►

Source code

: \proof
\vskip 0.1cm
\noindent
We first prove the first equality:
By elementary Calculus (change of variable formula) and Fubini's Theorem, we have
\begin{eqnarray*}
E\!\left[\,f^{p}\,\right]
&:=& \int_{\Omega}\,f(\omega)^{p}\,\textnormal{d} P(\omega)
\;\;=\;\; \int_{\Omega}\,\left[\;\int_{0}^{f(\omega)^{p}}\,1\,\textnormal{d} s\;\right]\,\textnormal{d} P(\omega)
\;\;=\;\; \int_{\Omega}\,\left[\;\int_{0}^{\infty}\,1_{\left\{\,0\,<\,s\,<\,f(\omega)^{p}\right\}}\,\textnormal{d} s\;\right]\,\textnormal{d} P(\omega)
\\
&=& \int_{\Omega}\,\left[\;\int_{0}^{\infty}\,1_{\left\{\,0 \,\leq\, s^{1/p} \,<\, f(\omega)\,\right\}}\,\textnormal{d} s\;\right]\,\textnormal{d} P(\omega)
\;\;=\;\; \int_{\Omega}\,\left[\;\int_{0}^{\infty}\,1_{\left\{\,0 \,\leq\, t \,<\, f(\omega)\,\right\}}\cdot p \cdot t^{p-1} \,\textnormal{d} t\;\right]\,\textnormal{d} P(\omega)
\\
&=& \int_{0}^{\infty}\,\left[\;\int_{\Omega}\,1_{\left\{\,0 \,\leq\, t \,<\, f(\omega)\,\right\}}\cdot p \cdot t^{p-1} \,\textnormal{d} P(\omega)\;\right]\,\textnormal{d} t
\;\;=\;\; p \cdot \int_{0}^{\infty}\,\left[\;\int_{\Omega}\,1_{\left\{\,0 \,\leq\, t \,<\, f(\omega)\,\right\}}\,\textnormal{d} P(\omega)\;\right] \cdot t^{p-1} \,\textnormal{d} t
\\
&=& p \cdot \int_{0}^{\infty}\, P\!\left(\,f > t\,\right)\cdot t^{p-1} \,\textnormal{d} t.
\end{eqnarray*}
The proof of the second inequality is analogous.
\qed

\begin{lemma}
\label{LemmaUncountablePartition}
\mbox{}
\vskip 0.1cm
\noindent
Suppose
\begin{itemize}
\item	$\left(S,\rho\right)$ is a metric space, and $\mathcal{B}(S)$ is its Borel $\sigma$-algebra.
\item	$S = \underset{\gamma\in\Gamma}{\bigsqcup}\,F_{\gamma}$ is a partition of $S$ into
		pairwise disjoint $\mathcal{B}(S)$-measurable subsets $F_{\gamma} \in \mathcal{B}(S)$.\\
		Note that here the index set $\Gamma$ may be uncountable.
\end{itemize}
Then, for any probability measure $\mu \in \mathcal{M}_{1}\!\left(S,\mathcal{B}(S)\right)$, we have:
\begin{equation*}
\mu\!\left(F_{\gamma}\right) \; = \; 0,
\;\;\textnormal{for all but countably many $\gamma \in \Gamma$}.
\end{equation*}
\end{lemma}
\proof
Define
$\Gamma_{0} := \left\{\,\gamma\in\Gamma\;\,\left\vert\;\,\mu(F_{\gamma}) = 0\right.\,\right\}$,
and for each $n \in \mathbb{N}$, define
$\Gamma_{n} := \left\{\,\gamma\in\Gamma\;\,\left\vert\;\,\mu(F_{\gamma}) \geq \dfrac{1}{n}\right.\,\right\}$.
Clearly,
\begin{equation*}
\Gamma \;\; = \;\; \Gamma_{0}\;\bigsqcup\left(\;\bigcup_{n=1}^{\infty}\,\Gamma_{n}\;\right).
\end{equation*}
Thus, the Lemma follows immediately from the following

◄

**Exercise directions**
Which lines in the data hold the string "mathcal"? Copy each of them.

**Response for this exercise**
\item	$\left(S,\rho\right)$ is a metric space, and $\mathcal{B}(S)$ is its Borel $\sigma$-algebra.
		pairwise disjoint $\mathcal{B}(S)$-measurable subsets $F_{\gamma} \in \mathcal{B}(S)$.\\
Then, for any probability measure $\mu \in \mathcal{M}_{1}\!\left(S,\mathcal{B}(S)\right)$, we have:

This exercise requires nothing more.